The second development was locating a partner outside of the Lower Mainland’s quake zone to whom we could ship our data. That partner is Laurentian University – about as far from the quake zone as we can get! Laurentian agreed to put a storage server in their racks for us and connect their end to the network (in their case, the network is called ‘Orion,’ the Ontario portion of the CANARIE network.)

Since then (approximately February 2015) we’ve been storing 10-14 days worth of nightly backups on this server. And, just in case, we still maintain tape backups both for both long-term audit purposes and any immediate data restoration needs.

2. Potential restore targets

Once we knew our data was safely outside the quake zone, the next question we faced was: in the event of a disaster which renders our current hosting facility inoperable, how do we resume services?

Initially, we turned to our hosting provider, Peer1, since they are a large company with facilities across Canada, offer cloud hosting, and we have an existing contract with them. More recently, we have been researching other options and are leaning towards restoring to Amazon’s EC2 node in Montreal. This option would be fast, cheap, and FIPPA compliant. Recent tests show we can restore there from Laurentian at around 17 MB/s, meaning we can ship the majority of our critical data there in a couple of hours. (As an aside – we only rely on backups for critical data and configurations. Using configuration management, a topic for another post, we can quickly pull the open-source software back down from existing sources and reconfigure it once installed.)

3. Staff Backchannels

Data and restore targets are well and good, but we need people to do the work to restore services too. A lucky accident of the Co-op being a mostly virtual workplace is that we already have a number of online communication tools integrated into our workflow. A second lucky accident is that a main tool for technical staff is IRC, a globally-distributed chat network that would be unaffected by a local disaster.
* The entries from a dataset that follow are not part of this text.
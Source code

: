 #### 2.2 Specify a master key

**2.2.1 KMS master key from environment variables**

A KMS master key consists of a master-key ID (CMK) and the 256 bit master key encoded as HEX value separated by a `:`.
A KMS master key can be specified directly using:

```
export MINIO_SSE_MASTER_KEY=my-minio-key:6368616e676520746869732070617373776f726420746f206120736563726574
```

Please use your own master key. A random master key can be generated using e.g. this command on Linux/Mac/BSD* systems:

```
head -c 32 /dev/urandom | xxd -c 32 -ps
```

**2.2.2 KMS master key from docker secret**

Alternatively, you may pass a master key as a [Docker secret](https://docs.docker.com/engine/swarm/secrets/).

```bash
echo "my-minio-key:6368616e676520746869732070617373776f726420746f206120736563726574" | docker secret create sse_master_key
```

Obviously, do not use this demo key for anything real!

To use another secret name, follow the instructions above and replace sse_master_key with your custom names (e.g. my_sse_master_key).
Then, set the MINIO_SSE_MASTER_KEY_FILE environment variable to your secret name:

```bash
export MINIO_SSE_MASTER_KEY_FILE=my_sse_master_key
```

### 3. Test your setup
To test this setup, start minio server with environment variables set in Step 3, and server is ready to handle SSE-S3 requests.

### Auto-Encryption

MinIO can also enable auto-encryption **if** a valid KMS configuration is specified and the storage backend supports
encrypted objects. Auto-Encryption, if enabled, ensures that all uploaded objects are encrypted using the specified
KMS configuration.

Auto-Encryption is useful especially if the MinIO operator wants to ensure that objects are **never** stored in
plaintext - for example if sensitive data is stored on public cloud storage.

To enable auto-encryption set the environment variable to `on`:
Finally, another lucky accident occurred when we moved from our old Voice over Internet Protocol (VoIP) phone provider to our own VoIP server – we left the configuration for the old provider on the phones and are able to invoke it as a backup system if our own servers were to go down. This means we can maintain phone service as well as IRC connections, critical if we were trying to coordinate a disaster recovery at a distance.

4.    Disaster Recovery Test Run

To paraphrase Helmuth von Moltke, “No plan survives contact with implementation.” Having a plan is critical, but we wanted to test it before we had to do so under fire.

To this end, the Co-op help the first of many planned “Disaster Recovery Test Runs” in October 2016. Over a 10-hour period, Co-op staff attempted to resurrect as many critical services as possible using only backup data and remote cloud hosts.

The Test Run served its purposes and was a success. The good news was we learned that our backups and configuration could reliably resurrect our core ILS hosting service, Sitka, in less than a day and in a brand new environment. Even better, we were able to document the critical sequence needed to restore services and identify gaps in our configuration backups that will make any future restoration faster and easier.

Conclusion

Disaster Recovery is another one of those classic IT roles that often goes unacknowledged – you hope you never need it, and until you do, its hard to understand the effort and costs that have gone into it. But when you need it – boy are you glad you did it!